= 2008 Zanzibar power blackout =

Power outage in Zanzibar, Tanzania

The 2008 Zanzibar Power blackout was an extensive power outage on Zanzibar, Tanzania.

During May and June 2008, Zanzibar suffered a period of almost one month without mains electricity due to a grid failure which left the entire island dependent on alternative methods of electricity generation (mainly diesel generators). The power outage occurred on 21 May 2008 causing a wide-area grid failure across the Tanzanian network followed by a power surge which damaged the submarine interconnector cable that links the Tanzanian mainland and Zanzibar.

The power was eventually restored on 19 June 2008, however, concerns remained about the fragility of the island's transmission infrastructure, its near total dependence on the mainland for its electricity generation, and the capacity and condition of the ageing interconnector that links the mainland electricity network and the island grid.

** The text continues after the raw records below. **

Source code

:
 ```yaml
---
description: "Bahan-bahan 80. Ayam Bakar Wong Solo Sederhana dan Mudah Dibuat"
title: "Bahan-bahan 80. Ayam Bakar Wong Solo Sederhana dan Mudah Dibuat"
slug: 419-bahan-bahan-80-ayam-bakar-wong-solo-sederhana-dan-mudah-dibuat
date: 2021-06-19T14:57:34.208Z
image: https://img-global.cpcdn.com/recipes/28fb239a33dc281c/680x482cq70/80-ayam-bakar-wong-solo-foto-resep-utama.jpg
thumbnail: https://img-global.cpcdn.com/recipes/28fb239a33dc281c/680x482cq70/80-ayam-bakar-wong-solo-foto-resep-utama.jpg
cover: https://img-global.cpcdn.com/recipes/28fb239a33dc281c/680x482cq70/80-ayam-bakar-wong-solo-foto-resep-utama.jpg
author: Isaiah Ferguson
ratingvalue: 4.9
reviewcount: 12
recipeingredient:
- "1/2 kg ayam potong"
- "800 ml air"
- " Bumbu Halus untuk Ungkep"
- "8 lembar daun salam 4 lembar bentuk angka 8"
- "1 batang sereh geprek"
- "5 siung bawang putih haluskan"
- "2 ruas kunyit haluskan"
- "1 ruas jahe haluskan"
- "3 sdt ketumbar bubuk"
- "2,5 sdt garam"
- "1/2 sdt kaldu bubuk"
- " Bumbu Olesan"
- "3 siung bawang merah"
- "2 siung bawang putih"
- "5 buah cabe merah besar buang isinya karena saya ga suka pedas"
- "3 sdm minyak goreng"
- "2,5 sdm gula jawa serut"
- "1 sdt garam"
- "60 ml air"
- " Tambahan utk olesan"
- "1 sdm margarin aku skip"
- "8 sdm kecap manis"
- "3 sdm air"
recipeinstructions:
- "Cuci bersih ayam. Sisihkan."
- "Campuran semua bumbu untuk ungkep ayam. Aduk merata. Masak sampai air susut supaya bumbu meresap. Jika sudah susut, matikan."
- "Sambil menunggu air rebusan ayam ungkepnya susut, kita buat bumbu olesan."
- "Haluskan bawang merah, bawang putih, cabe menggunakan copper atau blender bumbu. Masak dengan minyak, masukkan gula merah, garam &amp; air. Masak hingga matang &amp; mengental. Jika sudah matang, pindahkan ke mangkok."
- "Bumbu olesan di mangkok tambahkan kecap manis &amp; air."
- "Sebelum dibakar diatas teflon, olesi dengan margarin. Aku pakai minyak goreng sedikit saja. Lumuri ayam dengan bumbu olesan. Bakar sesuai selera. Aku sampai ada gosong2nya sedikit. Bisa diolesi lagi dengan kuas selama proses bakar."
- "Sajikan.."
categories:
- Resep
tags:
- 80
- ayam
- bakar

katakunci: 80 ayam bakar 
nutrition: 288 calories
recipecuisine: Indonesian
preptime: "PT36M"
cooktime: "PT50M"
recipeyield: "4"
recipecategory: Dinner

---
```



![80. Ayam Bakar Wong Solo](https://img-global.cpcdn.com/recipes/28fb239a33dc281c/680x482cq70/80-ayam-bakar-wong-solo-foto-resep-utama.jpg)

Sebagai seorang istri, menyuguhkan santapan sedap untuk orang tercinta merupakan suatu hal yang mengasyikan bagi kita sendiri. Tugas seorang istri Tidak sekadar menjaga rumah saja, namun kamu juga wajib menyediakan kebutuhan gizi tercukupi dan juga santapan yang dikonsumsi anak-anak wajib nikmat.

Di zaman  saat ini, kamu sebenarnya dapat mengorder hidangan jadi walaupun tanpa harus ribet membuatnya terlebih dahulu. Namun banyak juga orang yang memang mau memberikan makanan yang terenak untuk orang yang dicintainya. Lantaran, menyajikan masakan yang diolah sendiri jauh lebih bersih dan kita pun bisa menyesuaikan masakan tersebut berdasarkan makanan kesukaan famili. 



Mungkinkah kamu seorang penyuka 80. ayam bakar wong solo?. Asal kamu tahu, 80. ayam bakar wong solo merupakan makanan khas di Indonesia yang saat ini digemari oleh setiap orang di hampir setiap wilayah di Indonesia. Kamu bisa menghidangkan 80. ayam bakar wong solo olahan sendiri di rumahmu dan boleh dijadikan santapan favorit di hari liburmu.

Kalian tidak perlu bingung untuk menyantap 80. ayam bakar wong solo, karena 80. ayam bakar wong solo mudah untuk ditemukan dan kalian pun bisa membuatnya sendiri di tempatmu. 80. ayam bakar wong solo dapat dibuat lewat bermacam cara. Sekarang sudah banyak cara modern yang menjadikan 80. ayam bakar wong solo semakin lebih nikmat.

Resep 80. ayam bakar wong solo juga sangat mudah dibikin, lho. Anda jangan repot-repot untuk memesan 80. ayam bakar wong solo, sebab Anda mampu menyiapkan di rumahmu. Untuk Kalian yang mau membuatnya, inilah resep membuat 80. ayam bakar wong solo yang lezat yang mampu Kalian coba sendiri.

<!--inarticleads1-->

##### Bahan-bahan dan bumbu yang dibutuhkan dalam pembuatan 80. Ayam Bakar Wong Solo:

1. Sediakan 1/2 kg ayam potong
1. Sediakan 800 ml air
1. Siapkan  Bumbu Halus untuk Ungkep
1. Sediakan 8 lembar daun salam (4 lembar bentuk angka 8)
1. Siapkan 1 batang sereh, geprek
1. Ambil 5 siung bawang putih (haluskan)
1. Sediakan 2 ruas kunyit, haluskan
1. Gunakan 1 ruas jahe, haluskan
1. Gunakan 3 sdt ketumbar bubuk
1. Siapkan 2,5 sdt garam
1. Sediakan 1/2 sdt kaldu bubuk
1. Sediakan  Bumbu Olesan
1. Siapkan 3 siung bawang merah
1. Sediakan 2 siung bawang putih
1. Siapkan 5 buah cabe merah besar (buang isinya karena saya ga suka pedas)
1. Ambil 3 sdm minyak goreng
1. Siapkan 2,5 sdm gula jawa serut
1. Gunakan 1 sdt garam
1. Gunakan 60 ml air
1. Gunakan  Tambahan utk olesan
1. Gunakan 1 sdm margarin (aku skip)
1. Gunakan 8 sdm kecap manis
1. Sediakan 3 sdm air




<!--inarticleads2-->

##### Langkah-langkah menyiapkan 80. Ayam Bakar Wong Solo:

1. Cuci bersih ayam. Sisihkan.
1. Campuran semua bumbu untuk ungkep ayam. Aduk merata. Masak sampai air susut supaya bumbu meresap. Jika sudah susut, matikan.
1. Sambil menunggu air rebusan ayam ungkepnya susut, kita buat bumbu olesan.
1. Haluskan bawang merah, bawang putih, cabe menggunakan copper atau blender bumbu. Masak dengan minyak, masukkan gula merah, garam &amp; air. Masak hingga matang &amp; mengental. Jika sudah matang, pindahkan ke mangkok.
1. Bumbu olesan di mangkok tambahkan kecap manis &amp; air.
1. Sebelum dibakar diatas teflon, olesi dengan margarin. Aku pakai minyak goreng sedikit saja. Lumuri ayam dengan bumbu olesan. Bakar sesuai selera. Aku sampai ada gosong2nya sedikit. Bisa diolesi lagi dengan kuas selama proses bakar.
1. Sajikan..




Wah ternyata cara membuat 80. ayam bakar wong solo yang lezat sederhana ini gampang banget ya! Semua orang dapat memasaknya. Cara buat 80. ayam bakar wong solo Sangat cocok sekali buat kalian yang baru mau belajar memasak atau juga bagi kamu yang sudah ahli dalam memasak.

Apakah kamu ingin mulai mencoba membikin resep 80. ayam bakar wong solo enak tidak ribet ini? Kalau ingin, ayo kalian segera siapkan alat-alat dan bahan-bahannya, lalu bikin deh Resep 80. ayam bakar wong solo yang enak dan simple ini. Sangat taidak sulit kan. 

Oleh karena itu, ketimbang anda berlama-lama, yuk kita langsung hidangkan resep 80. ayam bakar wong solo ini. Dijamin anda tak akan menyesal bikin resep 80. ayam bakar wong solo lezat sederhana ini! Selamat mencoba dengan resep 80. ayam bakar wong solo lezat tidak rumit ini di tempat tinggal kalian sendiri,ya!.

A similar but longer event happened in Zanzibar in 2009. During this occurrence, the island was without power for more than three months.

==Effects==
Tourism in Zanzibar, the main income generating activity on the islands, was seriously disrupted by the outage. Other important industries, including the Zanzibar Electricity Corporation and independent small businesses were "severely hit" by the blackout. The island's semi-autonomous government was criticized for its lack of preparedness and dependence on power from mainland Tanzania.

==Recurrence in 2009==
On 10 December 2009, Zanzibar was again plunged into darkness because of failure of the undersea cable. On 23 December 2009, the Isles Minister of Energy and Construction, Mansour Yussuf Himid, was quoted in the Daily News newspaper published in Dar es Salaam as saying that the blackout would last until the end of February while a critical spare part known as a "splitter" was being sourced from overseas. He was also quoted as saying that the undersea cable was dilapidated and needed to be replaced entirely.

The undersea cable had a projected working life of 25 years when laid in 1976. It had then served for almost 35 years, ten years after it was due to be replaced.

The power in Zanzibar was restored in March, 2010.